• PROBLEM DETAILS:
For each entry in the listing, produce an exact copy.

- - - -

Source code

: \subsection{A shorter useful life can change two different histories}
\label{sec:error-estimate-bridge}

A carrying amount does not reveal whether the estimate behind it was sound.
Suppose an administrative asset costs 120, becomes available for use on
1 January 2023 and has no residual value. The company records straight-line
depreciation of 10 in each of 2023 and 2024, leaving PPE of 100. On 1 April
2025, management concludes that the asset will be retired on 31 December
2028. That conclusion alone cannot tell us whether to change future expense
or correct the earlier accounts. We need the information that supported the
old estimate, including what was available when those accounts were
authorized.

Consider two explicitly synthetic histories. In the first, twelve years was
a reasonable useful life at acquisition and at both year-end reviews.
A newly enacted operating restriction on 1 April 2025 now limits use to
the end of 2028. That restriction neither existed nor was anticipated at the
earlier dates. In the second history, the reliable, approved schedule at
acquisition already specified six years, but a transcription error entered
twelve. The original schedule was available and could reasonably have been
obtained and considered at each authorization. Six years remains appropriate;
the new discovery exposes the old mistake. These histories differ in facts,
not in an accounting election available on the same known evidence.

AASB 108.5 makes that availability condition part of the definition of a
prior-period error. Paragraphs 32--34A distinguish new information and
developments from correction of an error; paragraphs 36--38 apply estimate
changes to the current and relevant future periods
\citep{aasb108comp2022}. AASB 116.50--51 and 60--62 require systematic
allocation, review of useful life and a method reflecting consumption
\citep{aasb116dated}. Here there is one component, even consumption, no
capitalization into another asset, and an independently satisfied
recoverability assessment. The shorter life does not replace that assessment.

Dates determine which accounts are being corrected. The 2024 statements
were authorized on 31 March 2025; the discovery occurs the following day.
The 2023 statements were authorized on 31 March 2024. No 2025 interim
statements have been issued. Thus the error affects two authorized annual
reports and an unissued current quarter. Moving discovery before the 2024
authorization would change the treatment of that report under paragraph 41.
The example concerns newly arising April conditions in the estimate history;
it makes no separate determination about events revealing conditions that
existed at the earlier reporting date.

- - - -

• EXERCISE SOLUTION:
Source code

: \subsection{A shorter useful life can change two different histories}
\label{sec:error-estimate-bridge}

A carrying amount does not reveal whether the estimate behind it was sound.
Suppose an administrative asset costs 120, becomes available for use on
1 January 2023 and has no residual value. The company records straight-line
depreciation of 10 in each of 2023 and 2024, leaving PPE of 100. On 1 April
2025, management concludes that the asset will be retired on 31 December
2028. That conclusion alone cannot tell us whether to change future expense
or correct the earlier accounts. We need the information that supported the
old estimate, including what was available when those accounts were
authorized.

Consider two explicitly synthetic histories. In the first, twelve years was
a reasonable useful life at acquisition and at both year-end reviews.
A newly enacted operating restriction on 1 April 2025 now limits use to
the end of 2028. That restriction neither existed nor was anticipated at the
earlier dates. In the second history, the reliable, approved schedule at
acquisition already specified six years, but a transcription error entered
twelve. The original schedule was available and could reasonably have been
obtained and considered at each authorization. Six years remains appropriate;
the new discovery exposes the old mistake. These histories differ in facts,
not in an accounting election available on the same known evidence.

AASB 108.5 makes that availability condition part of the definition of a
prior-period error. Paragraphs 32--34A distinguish new information and
developments from correction of an error; paragraphs 36--38 apply estimate
changes to the current and relevant future periods
\citep{aasb108comp2022}. AASB 116.50--51 and 60--62 require systematic
allocation, review of useful life and a method reflecting consumption
\citep{aasb116dated}. Here there is one component, even consumption, no
capitalization into another asset, and an independently satisfied
recoverability assessment. The shorter life does not replace that assessment.

Dates determine which accounts are being corrected. The 2024 statements
were authorized on 31 March 2025; the discovery occurs the following day.
The 2023 statements were authorized on 31 March 2024. No 2025 interim
statements have been issued. Thus the error affects two authorized annual
reports and an unissued current quarter. Moving discovery before the 2024
authorization would change the treatment of that report under paragraph 41.
The example concerns newly arising April conditions in the estimate history;
it makes no separate determination about events revealing conditions that
existed at the earlier reporting date.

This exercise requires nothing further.